Le organizzazioni terze locali, in particolare quelle della società civile, potrebbero svolgere questo ruolo, ma necessiterebbero di un rafforzamento delle capacità. Le competenze delle organizzazioni internazionali potrebbero metterle in grado di lavorare in modo più professionale, efficace e trasparente.
Inoltre, quando si raggiunge un accordo importante al tavolo del dialogo, la firma dell’accordo contribuirebbe a rafforzare la fiducia nel processo di pace.
Le preoccupazioni delle agenzie governative competenti riguardo alla firma di accordi con il BRN si sono in qualche modo attenuate, come dimostra il fatto che il generale Wanlop si è detto disposto a firmare il documento del JCPP. Questo gesto positivo deve essere portato avanti.
La seconda sfida riguarda la necessità di garantire l’inclusività del processo di pace.
Ai rappresentanti del BRN che partecipano alle consultazioni pubbliche deve essere concessa l’immunità per tornare in Thailandia. Inoltre, il processo di pace non dovrebbe essere solo una questione tra lo Stato e i gruppi armati. È necessario mettere in atto un processo e dei meccanismi adeguati per articolare le voci di persone provenienti da contesti etnici, religiosi e culturali diversi. Tra questi, i buddisti thailandesi, i cinesi e le altre minoranze presenti nell’area del conflitto.
Anche il sostegno internazionale sarebbe estremamente utile per condurre un processo di consultazione pubblica inclusivo.
L’ultima sfida è la necessità di un’agenzia permanente con le risorse e gli uomini necessari per lavorare esclusivamente sul processo di pace, se si vuole che questo diventi davvero un’agenda nazionale come hanno affermato le autorità.

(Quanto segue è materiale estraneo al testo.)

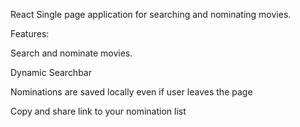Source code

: React Single page application for searching and nominating movies.

Features:

Search and nominate movies.

Dynamic Searchbar

Nominations are saved locally even if user leaves the page

Copy and share link to your nomination list
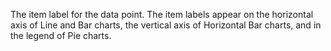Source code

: The item label for the data point. The item labels appear on the horizontal axis of Line and
Bar charts, the vertical axis of Horizontal Bar charts, and in the legend of Pie charts.

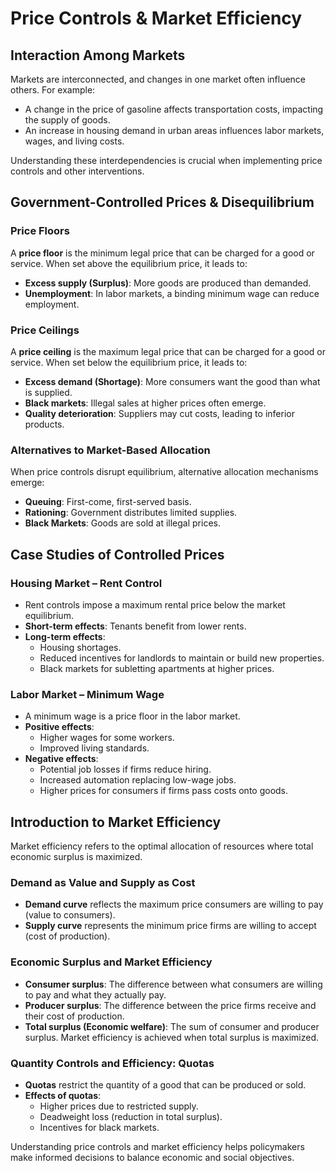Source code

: # Price Controls & Market Efficiency

## Interaction Among Markets
Markets are interconnected, and changes in one market often influence others. For example:
- A change in the price of gasoline affects transportation costs, impacting the supply of goods.
- An increase in housing demand in urban areas influences labor markets, wages, and living costs.

Understanding these interdependencies is crucial when implementing price controls and other interventions.

## Government-Controlled Prices & Disequilibrium

### Price Floors
A **price floor** is the minimum legal price that can be charged for a good or service. When set above the equilibrium price, it leads to:
- **Excess supply (Surplus)**: More goods are produced than demanded.
- **Unemployment**: In labor markets, a binding minimum wage can reduce employment.

### Price Ceilings
A **price ceiling** is the maximum legal price that can be charged for a good or service. When set below the equilibrium price, it leads to:
- **Excess demand (Shortage)**: More consumers want the good than what is supplied.
- **Black markets**: Illegal sales at higher prices often emerge.
- **Quality deterioration**: Suppliers may cut costs, leading to inferior products.

### Alternatives to Market-Based Allocation
When price controls disrupt equilibrium, alternative allocation mechanisms emerge:
- **Queuing**: First-come, first-served basis.
- **Rationing**: Government distributes limited supplies.
- **Black Markets**: Goods are sold at illegal prices.

## Case Studies of Controlled Prices

### Housing Market – Rent Control
- Rent controls impose a maximum rental price below the market equilibrium.
- **Short-term effects**: Tenants benefit from lower rents.
- **Long-term effects**:
  - Housing shortages.
  - Reduced incentives for landlords to maintain or build new properties.
  - Black markets for subletting apartments at higher prices.

### Labor Market – Minimum Wage
- A minimum wage is a price floor in the labor market.
- **Positive effects**:
  - Higher wages for some workers.
  - Improved living standards.
- **Negative effects**:
  - Potential job losses if firms reduce hiring.
  - Increased automation replacing low-wage jobs.
  - Higher prices for consumers if firms pass costs onto goods.

## Introduction to Market Efficiency
Market efficiency refers to the optimal allocation of resources where total economic surplus is maximized.

### Demand as Value and Supply as Cost
- **Demand curve** reflects the maximum price consumers are willing to pay (value to consumers).
- **Supply curve** represents the minimum price firms are willing to accept (cost of production).

### Economic Surplus and Market Efficiency
- **Consumer surplus**: The difference between what consumers are willing to pay and what they actually pay.
- **Producer surplus**: The difference between the price firms receive and their cost of production.
- **Total surplus (Economic welfare)**: The sum of consumer and producer surplus. Market efficiency is achieved when total surplus is maximized.

### Quantity Controls and Efficiency: Quotas
- **Quotas** restrict the quantity of a good that can be produced or sold.
- **Effects of quotas**:
  - Higher prices due to restricted supply.
  - Deadweight loss (reduction in total surplus).
  - Incentives for black markets.

Understanding price controls and market efficiency helps policymakers make informed decisions to balance economic and social objectives.

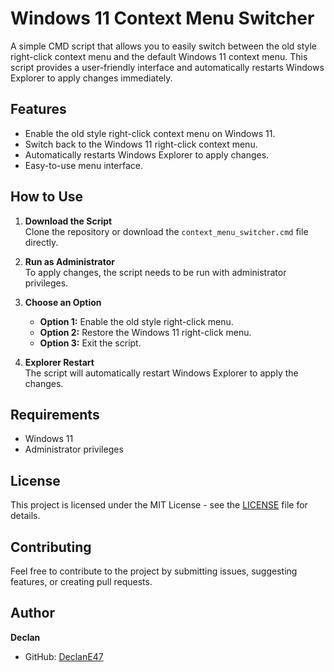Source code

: # Windows 11 Context Menu Switcher

A simple CMD script that allows you to easily switch between the old style right-click context menu and the default Windows 11 context menu. This script provides a user-friendly interface and automatically restarts Windows Explorer to apply changes immediately.

## Features

- Enable the old style right-click context menu on Windows 11.
- Switch back to the Windows 11 right-click context menu.
- Automatically restarts Windows Explorer to apply changes.
- Easy-to-use menu interface.

## How to Use

1. **Download the Script**  
   Clone the repository or download the `context_menu_switcher.cmd` file directly.

2. **Run as Administrator**  
   To apply changes, the script needs to be run with administrator privileges.

3. **Choose an Option**  
   - **Option 1:** Enable the old style right-click menu.
   - **Option 2:** Restore the Windows 11 right-click menu.
   - **Option 3:** Exit the script.

4. **Explorer Restart**  
   The script will automatically restart Windows Explorer to apply the changes.

## Requirements

- Windows 11
- Administrator privileges

## License

This project is licensed under the MIT License - see the [LICENSE](LICENSE) file for details.

## Contributing

Feel free to contribute to the project by submitting issues, suggesting features, or creating pull requests. 

## Author

**Declan**  
- GitHub: [DeclanE47](https://github.com/DeclanE47)

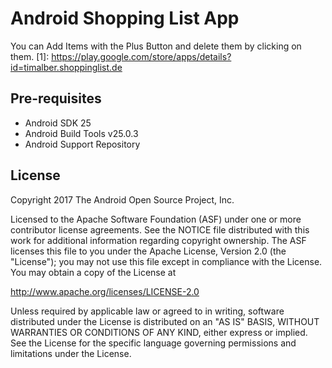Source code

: 
Android Shopping List App
===================================

You can Add Items with the Plus Button and delete them by clicking on them.
[1]: https://play.google.com/store/apps/details?id=timalber.shoppinglist.de

Pre-requisites
--------------

- Android SDK 25
- Android Build Tools v25.0.3
- Android Support Repository


License
-------

Copyright 2017 The Android Open Source Project, Inc.

Licensed to the Apache Software Foundation (ASF) under one or more contributor
license agreements.  See the NOTICE file distributed with this work for
additional information regarding copyright ownership.  The ASF licenses this
file to you under the Apache License, Version 2.0 (the "License"); you may not
use this file except in compliance with the License.  You may obtain a copy of
the License at

http://www.apache.org/licenses/LICENSE-2.0

Unless required by applicable law or agreed to in writing, software
distributed under the License is distributed on an "AS IS" BASIS, WITHOUT
WARRANTIES OR CONDITIONS OF ANY KIND, either express or implied.  See the
License for the specific language governing permissions and limitations under
the License.
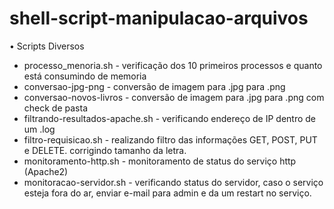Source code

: # shell-script-manipulacao-arquivos

• Scripts Diversos

- processo_menoria.sh - verificação dos 10 primeiros processos e quanto está consumindo de memoria
- conversao-jpg-png - conversão de imagem para .jpg para .png
- conversao-novos-livros - conversão de imagem para .jpg para .png com check de pasta
- filtrando-resultados-apache.sh - verificando endereço de IP dentro de um .log
- filtro-requisicao.sh - realizando filtro das informações GET, POST, PUT e DELETE. corrigindo tamanho da letra.
- monitoramento-http.sh - monitoramento de status do serviço http (Apache2)
- monitoracao-servidor.sh - verificando status do servidor, caso o serviço esteja fora do ar, enviar e-mail para admin e da um restart no serviço.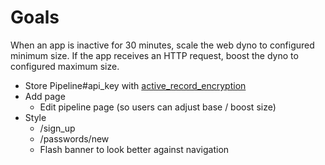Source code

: # Goals

When an app is inactive for 30 minutes, scale the web dyno to configured minimum size.
If the app receives an HTTP request, boost the dyno to configured maximum size.

- Store Pipeline#api_key with [active_record_encryption](https://guides.rubyonrails.org/active_record_encryption.html)
- Add page
  - Edit pipeline page (so users can adjust base / boost size)
- Style
  - /sign_up
  - /passwords/new
  - Flash banner to look better against navigation
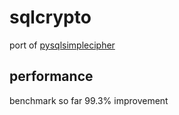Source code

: # sqlcrypto
port of [pysqlsimplecipher](https://github.com/bssthu/pysqlsimplecipher)

## performance
benchmark so far 99.3% improvement
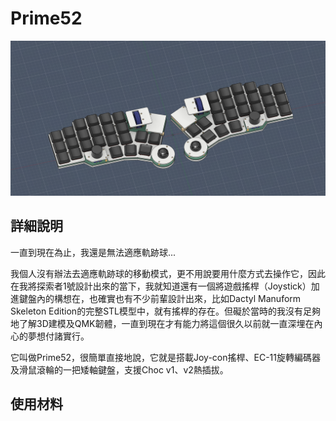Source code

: # Prime52

![info](pic/info.png)

## 詳細說明

一直到現在為止，我還是無法適應軌跡球...

我個人沒有辦法去適應軌跡球的移動模式，更不用說要用什麼方式去操作它，因此在我將探索者1號設計出來的當下，我就知道還有一個將遊戲搖桿（Joystick）加進鍵盤內的構想在，也確實也有不少前輩設計出來，比如Dactyl Manuform Skeleton Edition的完整STL模型中，就有搖桿的存在。但礙於當時的我沒有足夠地了解3D建模及QMK韌體，一直到現在才有能力將這個很久以前就一直深埋在內心的夢想付諸實行。

它叫做Prime52，很簡單直接地說，它就是搭載Joy-con搖桿、EC-11旋轉編碼器及滑鼠滾輪的一把矮軸鍵盤，支援Choc v1、v2熱插拔。

## 使用材料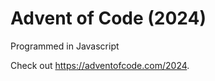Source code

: # Advent of Code (2024)

Programmed in Javascript

Check out https://adventofcode.com/2024.

<!-- <a href="https://adventofcode.com/2024"><img src="calendar.svg" width="80%" /></a> -->
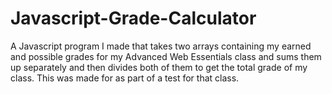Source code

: # Javascript-Grade-Calculator
A Javascript program I made that takes two arrays containing my earned and possible grades for my Advanced Web Essentials class and sums them up separately and then divides both of them to get the total grade of my class. This was made for as part of a test for that class.  
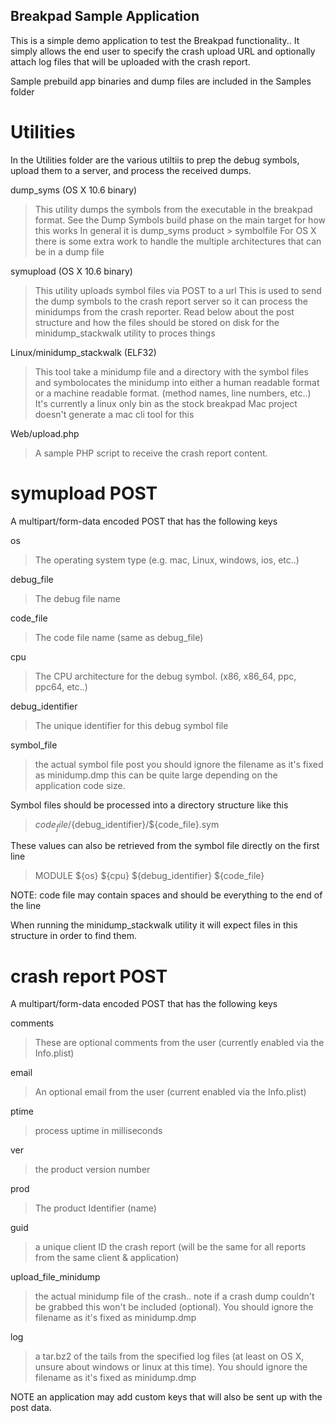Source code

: Breakpad Sample Application
---------------------------

This is a simple demo application to test the Breakpad functionality..  It simply allows the end user to specify the crash upload URL and optionally attach log files that will be uploaded with the crash report.

Sample prebuild app binaries and dump files are included in the Samples folder

Utilities
=========
In the Utilities folder are the various utiltiis to prep the debug symbols, upload them to a server, and process the received dumps.

dump_syms (OS X 10.6 binary)
>   This utility dumps the symbols from the executable in the breakpad format.
>   See the Dump Symbols build phase on the main target for how this works
>   In general it is dump_syms product > symbolfile
>   For OS X there is some extra work to handle the multiple architectures that can be in a dump file

symupload (OS X 10.6 binary)
>    This utility uploads symbol files via POST to a url
>    This is used to send the dump symbols to the crash report server so it can process the minidumps from the crash reporter.
>    Read below about the post structure and how the files should be stored on disk for the minidump_stackwalk utility to proces things

Linux/minidump_stackwalk (ELF32)
>    This tool take a minidump file and a directory with the symbol files and symbolocates the minidump into either a human readable format or a machine readable format. (method names, line numbers, etc..)
>    It's currently a linux only bin as the stock breakpad Mac project doesn't generate a mac cli tool for this

Web/upload.php
>    A sample PHP script to receive the crash report content.

symupload POST
==============
A multipart/form-data encoded POST that has the following keys

os
>    The operating system type (e.g. mac, Linux, windows, ios, etc..)

debug_file
>    The debug file name

code_file
>    The code file name (same as debug_file)

cpu
>    The CPU architecture for the debug symbol. (x86, x86_64, ppc, ppc64, etc..)

debug_identifier
>    The unique identifier for this debug symbol file

symbol_file
>    the actual symbol file post
>    you should ignore the filename as it's fixed as minidump.dmp
>    this can be quite large depending on the application code size.

Symbol files should be processed into a directory structure like this
> ${code_file}/${debug_identifier}/${code_file}.sym

These values can also be retrieved from the symbol file directly on the first line
> MODULE ${os} ${cpu} ${debug_identifier} ${code_file}

NOTE: code file may contain spaces and should be everything to the end of the line

When running the minidump_stackwalk utility it will expect files in this structure in order to find them.

crash report POST
=================
A multipart/form-data encoded POST that has the following keys

comments
>    These are optional comments from the user (currently enabled via the Info.plist)

email
>    An optional email from the user (current enabled via the Info.plist)

ptime
>    process uptime in milliseconds

ver
>    the product version number

prod
>    The product Identifier (name)

guid
>    a unique client ID the crash report (will be the same for all reports from the same client & application)

upload_file_minidump
>    the actual minidump file of the crash.. note if a crash dump couldn't be grabbed this won't be included (optional).
>    You should ignore the filename as it's fixed as minidump.dmp

log
>    a tar.bz2 of the tails from the specified log files (at least on OS X, unsure about windows or linux at this time).
>    You should ignore the filename as it's fixed as minidump.dmp

NOTE an application may add custom keys that will also be sent up with the post data.


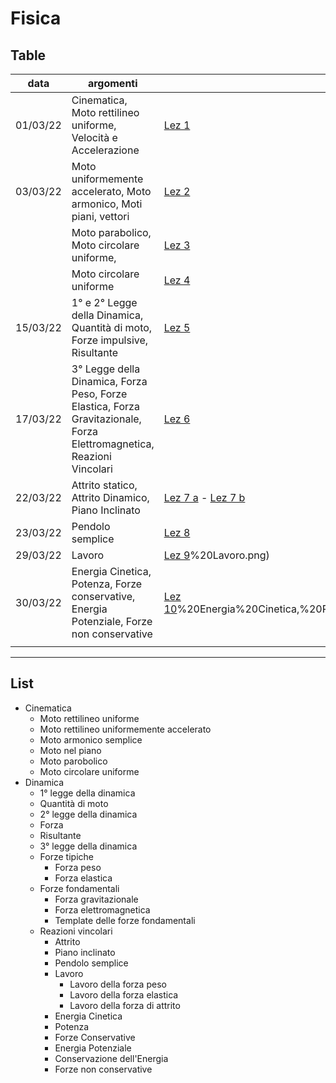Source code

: # Fisica
## Table

| data     | argomenti                                                                                                             | lezione                                                                                                             |
| -------- | --------------------------------------------------------------------------------------------------------------------- | ------------------------------------------------------------------------------------------------------------------- |
| 01/03/22 | Cinematica, Moto rettilineo uniforme, Velocità e Accelerazione                                                        | [Lez 1](1%20Moto%20rettilineo%20uniforme.png)                                                                       |
| 03/03/22 | Moto uniformemente accelerato, Moto armonico, Moti piani, vettori                                                     | [Lez 2](2%20Moto%20uniformemente%20accelerato,%20Moto%20armonico%20e%20Moti%20piani.png)                            |
|          | Moto parabolico, Moto circolare uniforme,                                                                             | [Lez 3](3%20Moto%20parabolico,%20Moto%20circolare%20uniforme.png)                                                   |
|          | Moto circolare uniforme                                                                                               | [Lez 4](4%20Moto%20circolare%20uniforme.png)                                                                        |
| 15/03/22 | 1° e 2° Legge della Dinamica, Quantità di moto, Forze impulsive, Risultante                                           | [Lez 5](5%20Dinamica.png)                                                                                           |
| 17/03/22 | 3° Legge della Dinamica, Forza Peso, Forze Elastica, Forza Gravitazionale, Forza Elettromagnetica, Reazioni Vincolari | [Lez 6](6%20Dinamica,%20Forza%20peso,%20elastica,%20gravitazionale,%20elettromagnetica,%20reazioni%20vincolari.png) |
| 22/03/22 | Attrito statico, Attrito Dinamico, Piano Inclinato                                                                    | [Lez 7 a](7%20a%20Attrito%20Radente.png) - [Lez 7 b](7%20b%20Piano%20Inclinato.png)                                 |
| 23/03/22 | Pendolo semplice                                                                                                      | [Lez 8](8%20Pendolo%20Semplice.png)                                                                                 |
| 29/03/22 | Lavoro                                                                                                                | [Lez 9](9)%20Lavoro.png)                                                                                             |
| 30/03/22 | Energia Cinetica, Potenza, Forze conservative, Energia Potenziale, Forze non conservative                             | [Lez 10](10)%20Energia%20Cinetica,%20Potenza,%20Forze%20conservative,%20Energia%20Potenziale.png)                    |
|          |                                                                                                                       |                                                                                                                     |
	

--- 

## List
- Cinematica
	- Moto rettilineo uniforme
	- Moto rettilineo uniformemente accelerato
	- Moto armonico semplice
	- Moto nel piano
	- Moto parobolico
	- Moto circolare uniforme
- Dinamica
	- 1° legge della dinamica
	- Quantità di moto
	- 2° legge della dinamica
	- Forza
	- Risultante
	- 3° legge della dinamica
	- Forze tipiche
		- Forza peso
		- Forza elastica
	- Forze fondamentali
		- Forza gravitazionale
		- Forza elettromagnetica
		- Template delle forze fondamentali
	- Reazioni vincolari
	  - Attrito
	  - Piano inclinato
	  - Pendolo semplice
	  - Lavoro
		  - Lavoro della forza peso
		  - Lavoro della forza elastica
		  - Lavoro della forza di attrito
	  - Energia Cinetica
	  - Potenza
	  - Forze Conservative
	  - Energia Potenziale
	  - Conservazione dell'Energia
	  - Forze non conservative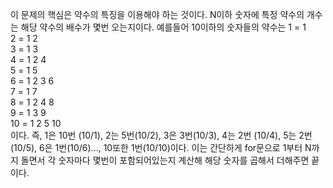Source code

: 이 문제의 핵심은 약수의 특징을 이용해야 하는 것이다.
N이하 숫자에 특정 약수의 개수는 해당 약수의 배수가 몇번 오는지이다.
예를들어 10이하의 숫자들의 약수는
1  = 1  
2  = 1 2  
3  = 1   3  
4  = 1 2   4  
5  = 1       5  
6  = 1 2 3     6  
7  = 1           7  
8  = 1 2   4       8  
9  = 1   3           9  
10 = 1 2     5         10  
이다.
즉, 1은 10번 (10/1), 2는 5번(10/2), 3은 3번(10/3), 4는 2번 (10/4), 5는 2번(10/5), 6은 1번(10/6)..., 10또한 1번(10/10)이다.
이는 간단하게 for문으로 1부터 N까지 돌면서 각 숫자마다 몇번이 포함되어있는지 계산해 해당 숫자를 곱해서 더해주면 끝이다.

Quando il governo filippino fu impegnato nel processo di pace con i ribelli musulmani che lottavano per l’indipendenza nella parte meridionale del Paese, il presidente emise un ordine esecutivo per istituire un Ufficio del Consigliere Presidenziale sul Processo di Pace per portare avanti il processo di pace.
L’istituzione di un’unità permanente simile potrebbe servire a cristallizzare l’impegno del governo thailandese per la risoluzione pacifica del conflitto nella regione più meridionale.